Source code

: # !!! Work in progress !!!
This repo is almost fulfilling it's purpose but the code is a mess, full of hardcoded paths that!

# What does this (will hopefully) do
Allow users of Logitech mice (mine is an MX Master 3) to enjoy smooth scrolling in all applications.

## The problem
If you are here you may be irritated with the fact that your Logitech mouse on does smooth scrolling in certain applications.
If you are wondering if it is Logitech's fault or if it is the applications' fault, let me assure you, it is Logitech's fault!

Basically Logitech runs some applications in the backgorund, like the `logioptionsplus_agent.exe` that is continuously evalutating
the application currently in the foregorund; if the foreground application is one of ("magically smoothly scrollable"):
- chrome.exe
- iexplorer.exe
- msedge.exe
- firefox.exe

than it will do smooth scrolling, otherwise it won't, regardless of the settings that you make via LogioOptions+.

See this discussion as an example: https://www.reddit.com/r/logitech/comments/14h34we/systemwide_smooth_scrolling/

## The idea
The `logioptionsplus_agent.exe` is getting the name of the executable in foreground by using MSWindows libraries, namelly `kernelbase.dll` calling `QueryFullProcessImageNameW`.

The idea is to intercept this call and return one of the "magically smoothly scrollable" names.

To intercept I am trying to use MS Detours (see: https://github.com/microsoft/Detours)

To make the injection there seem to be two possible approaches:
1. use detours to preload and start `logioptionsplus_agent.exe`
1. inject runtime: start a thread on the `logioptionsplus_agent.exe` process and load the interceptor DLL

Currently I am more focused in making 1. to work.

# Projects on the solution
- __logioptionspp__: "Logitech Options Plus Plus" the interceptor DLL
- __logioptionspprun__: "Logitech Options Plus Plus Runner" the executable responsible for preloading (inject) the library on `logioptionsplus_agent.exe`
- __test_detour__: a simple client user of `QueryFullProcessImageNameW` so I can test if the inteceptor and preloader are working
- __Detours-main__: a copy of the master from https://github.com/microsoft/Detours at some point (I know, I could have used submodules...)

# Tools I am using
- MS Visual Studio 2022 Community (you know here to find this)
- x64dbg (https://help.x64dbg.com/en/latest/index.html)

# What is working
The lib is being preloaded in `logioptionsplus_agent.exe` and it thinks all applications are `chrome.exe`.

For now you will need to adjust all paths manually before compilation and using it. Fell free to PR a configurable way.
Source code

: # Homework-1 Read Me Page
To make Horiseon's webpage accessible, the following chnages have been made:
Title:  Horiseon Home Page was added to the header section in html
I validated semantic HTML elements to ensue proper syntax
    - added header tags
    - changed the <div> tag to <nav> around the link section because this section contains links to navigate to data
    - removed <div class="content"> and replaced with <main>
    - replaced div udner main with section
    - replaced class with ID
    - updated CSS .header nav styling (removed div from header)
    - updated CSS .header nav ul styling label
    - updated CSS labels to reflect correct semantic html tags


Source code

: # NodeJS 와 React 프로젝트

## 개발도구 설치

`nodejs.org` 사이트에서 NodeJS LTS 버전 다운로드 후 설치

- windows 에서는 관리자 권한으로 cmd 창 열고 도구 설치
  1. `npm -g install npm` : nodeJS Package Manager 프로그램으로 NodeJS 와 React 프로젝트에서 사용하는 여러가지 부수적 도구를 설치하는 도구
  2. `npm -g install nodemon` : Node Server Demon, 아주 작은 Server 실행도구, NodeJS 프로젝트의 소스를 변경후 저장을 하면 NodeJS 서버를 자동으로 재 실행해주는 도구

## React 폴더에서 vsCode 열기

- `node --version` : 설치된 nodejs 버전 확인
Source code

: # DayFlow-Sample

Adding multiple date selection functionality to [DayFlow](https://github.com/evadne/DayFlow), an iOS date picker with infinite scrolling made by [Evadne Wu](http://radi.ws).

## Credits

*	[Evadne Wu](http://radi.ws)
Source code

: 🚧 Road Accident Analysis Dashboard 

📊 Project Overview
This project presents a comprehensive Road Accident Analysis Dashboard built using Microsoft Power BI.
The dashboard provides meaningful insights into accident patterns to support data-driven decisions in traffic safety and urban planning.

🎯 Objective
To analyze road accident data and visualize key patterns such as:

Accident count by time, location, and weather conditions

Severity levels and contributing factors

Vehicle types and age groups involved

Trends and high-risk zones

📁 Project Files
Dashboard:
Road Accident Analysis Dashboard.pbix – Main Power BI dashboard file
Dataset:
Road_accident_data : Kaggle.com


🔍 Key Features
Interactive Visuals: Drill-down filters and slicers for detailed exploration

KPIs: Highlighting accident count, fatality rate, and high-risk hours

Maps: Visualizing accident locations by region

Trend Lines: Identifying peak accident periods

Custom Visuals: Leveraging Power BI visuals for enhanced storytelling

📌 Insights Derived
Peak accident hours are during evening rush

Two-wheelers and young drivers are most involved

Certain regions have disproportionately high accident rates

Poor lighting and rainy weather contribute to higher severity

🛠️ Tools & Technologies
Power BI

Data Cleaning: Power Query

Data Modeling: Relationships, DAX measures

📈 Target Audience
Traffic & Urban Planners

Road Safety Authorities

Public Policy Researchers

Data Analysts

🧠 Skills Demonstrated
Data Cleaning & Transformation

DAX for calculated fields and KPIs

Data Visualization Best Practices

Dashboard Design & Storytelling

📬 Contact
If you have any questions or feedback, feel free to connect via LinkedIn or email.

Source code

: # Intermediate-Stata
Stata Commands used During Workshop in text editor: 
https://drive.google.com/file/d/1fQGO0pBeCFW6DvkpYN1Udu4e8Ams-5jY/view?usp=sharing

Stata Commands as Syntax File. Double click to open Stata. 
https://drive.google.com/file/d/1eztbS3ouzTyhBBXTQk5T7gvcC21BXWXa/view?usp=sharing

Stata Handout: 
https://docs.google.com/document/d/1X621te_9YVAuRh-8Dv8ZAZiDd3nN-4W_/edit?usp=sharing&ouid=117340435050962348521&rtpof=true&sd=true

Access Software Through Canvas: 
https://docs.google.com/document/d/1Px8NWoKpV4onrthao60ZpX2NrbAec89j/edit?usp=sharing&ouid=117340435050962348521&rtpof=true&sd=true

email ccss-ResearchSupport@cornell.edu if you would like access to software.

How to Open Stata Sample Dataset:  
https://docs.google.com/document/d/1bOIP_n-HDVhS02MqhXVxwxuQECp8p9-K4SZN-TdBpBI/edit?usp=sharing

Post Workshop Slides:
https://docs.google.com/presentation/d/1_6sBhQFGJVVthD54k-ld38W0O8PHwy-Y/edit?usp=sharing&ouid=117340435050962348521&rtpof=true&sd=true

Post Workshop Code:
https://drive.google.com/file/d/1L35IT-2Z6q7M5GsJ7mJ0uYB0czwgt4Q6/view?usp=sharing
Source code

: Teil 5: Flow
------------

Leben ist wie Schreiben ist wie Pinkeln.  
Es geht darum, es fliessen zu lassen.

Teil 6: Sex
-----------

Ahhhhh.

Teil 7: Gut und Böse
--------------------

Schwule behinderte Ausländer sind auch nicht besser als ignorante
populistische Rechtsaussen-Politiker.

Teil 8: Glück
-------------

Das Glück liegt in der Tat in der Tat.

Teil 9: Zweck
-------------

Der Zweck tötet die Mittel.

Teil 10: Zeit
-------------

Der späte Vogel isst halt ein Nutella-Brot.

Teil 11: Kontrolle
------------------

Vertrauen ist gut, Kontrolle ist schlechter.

--

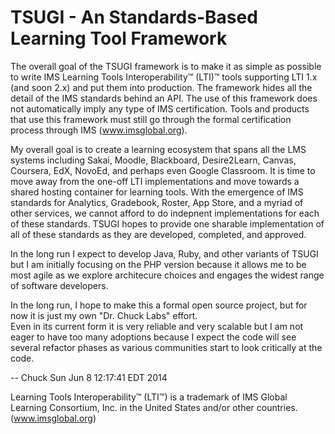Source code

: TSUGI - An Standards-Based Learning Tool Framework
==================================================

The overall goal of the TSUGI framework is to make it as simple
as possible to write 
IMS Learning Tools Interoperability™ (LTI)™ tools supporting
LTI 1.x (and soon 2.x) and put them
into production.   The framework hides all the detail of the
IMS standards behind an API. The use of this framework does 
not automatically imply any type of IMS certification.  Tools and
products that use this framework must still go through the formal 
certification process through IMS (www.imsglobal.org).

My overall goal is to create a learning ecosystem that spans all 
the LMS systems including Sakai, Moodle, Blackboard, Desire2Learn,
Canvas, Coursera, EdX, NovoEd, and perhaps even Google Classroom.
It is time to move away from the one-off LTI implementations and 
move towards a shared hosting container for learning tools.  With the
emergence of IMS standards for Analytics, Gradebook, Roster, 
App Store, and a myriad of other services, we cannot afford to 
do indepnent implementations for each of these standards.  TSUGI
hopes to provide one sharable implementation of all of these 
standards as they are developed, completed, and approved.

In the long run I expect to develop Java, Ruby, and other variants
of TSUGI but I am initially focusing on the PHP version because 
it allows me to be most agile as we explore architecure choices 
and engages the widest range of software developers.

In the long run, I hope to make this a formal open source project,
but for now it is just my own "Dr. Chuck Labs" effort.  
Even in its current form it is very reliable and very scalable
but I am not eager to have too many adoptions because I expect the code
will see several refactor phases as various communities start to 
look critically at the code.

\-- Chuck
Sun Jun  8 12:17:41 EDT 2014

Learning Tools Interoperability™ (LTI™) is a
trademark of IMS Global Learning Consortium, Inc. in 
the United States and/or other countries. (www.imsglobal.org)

...

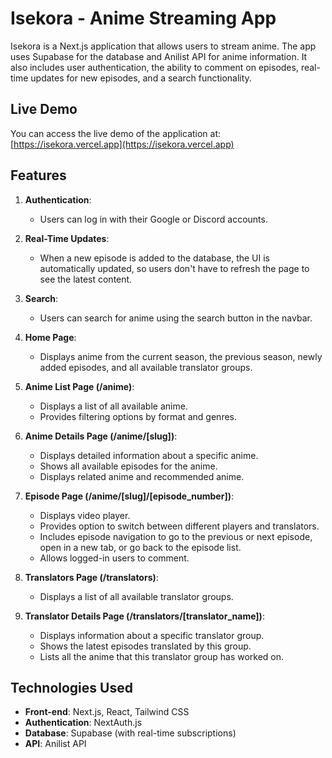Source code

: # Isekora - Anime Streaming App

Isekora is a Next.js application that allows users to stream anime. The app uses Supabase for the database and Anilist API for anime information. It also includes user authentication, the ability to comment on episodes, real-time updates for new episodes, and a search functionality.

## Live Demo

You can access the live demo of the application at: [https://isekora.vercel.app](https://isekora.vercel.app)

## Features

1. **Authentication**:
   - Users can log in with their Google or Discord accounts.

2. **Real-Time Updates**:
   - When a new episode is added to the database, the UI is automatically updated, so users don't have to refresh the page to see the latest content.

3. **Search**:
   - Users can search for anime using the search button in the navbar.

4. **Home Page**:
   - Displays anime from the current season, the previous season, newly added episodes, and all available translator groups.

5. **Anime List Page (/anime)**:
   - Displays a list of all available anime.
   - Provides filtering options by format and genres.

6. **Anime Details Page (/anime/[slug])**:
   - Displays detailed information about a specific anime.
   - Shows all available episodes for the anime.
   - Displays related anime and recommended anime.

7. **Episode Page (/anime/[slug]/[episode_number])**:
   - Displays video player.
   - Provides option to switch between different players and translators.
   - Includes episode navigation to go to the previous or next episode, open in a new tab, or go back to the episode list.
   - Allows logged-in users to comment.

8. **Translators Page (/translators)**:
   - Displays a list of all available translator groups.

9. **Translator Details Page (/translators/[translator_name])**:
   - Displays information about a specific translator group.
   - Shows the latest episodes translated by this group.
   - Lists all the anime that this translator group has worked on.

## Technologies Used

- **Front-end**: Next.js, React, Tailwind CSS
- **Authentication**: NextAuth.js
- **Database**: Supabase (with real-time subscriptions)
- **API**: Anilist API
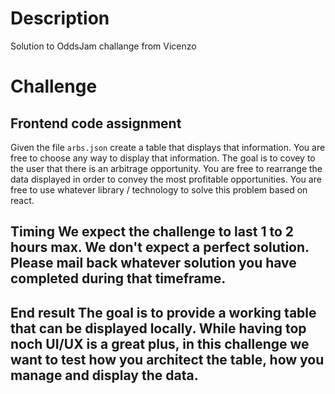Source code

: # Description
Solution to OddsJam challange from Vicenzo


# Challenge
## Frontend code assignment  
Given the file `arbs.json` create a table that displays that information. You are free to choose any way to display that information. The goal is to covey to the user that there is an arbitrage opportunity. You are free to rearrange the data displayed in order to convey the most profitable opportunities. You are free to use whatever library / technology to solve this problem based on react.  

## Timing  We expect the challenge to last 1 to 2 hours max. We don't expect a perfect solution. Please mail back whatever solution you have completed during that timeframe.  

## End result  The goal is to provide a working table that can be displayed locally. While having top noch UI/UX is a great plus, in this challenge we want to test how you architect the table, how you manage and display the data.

■ **Description of the task**: Copy each line of the listing in which the word "simple" can be found.

■ **Reply to the task**:
- __test_detour__: a simple client user of `QueryFullProcessImageNameW` so I can test if the inteceptor and preloader are working
The overall goal of the TSUGI framework is to make it as simple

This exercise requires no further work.